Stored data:

· · · ·

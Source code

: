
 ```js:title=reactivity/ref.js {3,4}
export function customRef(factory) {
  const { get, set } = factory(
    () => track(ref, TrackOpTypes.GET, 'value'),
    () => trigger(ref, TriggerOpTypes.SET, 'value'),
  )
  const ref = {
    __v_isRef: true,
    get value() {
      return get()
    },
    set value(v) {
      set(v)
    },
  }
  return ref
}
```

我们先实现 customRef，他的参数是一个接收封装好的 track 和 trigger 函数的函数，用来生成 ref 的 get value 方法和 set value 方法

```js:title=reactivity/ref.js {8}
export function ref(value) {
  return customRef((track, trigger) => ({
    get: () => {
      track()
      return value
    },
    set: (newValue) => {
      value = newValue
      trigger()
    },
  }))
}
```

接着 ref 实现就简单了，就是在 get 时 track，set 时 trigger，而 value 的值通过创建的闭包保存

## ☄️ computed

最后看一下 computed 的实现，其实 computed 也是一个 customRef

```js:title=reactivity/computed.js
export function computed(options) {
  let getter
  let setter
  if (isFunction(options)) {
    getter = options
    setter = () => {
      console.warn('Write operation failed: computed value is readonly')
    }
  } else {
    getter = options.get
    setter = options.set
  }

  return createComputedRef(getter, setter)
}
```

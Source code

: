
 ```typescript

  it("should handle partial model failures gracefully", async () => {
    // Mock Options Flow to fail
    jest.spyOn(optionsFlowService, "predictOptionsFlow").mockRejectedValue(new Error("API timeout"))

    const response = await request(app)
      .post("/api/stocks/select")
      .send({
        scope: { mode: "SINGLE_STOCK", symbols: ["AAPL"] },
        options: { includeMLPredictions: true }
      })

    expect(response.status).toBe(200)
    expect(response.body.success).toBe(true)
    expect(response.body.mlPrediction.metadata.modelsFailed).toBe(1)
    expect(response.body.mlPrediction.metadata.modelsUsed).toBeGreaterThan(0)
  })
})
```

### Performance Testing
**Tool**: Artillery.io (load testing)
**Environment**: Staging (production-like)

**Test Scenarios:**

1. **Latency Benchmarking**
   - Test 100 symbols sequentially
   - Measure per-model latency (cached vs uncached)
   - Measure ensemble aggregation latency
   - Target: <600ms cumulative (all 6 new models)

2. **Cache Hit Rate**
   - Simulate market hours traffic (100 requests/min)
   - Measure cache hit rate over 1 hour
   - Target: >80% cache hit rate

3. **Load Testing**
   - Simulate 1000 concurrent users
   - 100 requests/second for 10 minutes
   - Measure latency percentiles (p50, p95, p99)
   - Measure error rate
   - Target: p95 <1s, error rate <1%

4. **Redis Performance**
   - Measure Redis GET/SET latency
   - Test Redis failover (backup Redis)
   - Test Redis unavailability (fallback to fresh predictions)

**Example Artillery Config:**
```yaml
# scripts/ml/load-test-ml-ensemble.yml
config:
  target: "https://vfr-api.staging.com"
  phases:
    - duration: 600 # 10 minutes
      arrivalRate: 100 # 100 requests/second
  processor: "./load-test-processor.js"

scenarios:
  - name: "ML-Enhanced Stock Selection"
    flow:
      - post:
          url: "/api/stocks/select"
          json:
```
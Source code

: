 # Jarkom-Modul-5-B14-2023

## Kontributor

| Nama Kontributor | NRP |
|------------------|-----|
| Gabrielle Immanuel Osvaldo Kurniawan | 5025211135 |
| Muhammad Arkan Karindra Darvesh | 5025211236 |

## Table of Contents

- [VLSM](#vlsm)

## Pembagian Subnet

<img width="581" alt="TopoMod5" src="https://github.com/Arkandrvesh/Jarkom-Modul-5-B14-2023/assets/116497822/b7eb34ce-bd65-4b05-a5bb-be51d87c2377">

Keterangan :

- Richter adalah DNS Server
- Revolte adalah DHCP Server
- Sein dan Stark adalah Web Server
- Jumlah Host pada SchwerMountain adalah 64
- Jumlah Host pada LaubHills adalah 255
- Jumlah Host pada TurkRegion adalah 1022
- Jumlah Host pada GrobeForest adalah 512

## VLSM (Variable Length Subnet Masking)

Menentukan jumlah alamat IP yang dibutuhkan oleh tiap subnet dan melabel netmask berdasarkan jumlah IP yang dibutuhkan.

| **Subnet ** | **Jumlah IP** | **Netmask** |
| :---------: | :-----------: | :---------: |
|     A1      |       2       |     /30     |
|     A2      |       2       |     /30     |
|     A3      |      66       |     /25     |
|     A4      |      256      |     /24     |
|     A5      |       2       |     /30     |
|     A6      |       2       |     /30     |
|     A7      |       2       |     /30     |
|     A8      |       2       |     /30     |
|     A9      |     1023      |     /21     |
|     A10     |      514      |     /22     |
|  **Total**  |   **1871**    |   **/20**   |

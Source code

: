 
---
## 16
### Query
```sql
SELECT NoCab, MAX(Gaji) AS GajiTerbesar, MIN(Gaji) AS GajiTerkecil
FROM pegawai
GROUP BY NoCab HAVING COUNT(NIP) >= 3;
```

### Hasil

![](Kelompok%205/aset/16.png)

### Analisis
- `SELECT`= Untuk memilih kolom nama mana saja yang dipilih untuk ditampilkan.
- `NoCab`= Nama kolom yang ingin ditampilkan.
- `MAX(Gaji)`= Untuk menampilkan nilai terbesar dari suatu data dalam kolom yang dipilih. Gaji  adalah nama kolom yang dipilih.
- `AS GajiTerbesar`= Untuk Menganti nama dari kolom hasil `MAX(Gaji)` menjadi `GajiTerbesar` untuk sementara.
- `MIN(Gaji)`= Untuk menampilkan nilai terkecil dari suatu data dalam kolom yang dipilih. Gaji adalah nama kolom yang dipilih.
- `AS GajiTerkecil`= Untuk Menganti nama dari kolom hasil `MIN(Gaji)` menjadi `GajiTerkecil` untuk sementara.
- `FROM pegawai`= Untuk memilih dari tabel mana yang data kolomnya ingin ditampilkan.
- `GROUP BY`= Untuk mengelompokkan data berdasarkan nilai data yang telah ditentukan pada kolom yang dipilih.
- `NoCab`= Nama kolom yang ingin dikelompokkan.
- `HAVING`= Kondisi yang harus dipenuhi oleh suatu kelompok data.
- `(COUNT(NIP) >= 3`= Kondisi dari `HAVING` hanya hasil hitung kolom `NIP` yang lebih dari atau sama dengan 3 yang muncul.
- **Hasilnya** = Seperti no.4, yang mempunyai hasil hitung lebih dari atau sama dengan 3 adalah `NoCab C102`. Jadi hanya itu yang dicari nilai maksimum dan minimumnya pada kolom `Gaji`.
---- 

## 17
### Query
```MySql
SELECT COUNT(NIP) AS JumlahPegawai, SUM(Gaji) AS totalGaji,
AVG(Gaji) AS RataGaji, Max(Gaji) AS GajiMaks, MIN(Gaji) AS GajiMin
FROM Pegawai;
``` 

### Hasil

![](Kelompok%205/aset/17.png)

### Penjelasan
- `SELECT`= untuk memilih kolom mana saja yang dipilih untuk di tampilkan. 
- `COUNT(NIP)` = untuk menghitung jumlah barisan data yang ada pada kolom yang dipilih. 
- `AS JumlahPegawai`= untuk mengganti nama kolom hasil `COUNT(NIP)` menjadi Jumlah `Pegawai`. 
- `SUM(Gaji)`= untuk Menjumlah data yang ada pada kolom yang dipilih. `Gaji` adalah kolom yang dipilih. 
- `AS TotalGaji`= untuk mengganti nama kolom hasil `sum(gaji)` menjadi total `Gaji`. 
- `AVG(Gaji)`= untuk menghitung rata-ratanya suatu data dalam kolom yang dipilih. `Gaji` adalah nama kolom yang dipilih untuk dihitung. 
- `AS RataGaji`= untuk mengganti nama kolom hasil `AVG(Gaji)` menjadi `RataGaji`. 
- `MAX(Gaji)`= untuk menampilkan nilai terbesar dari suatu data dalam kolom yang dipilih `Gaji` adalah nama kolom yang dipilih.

· · · ·

- _ACTION ITEM_: Among the lines above, find those with the string "GROUP" and copy them.

- _TASK RESPONSE_:
GROUP BY NoCab HAVING COUNT(NIP) >= 3;
- `GROUP BY`= Untuk mengelompokkan data berdasarkan nilai data yang telah ditentukan pada kolom yang dipilih.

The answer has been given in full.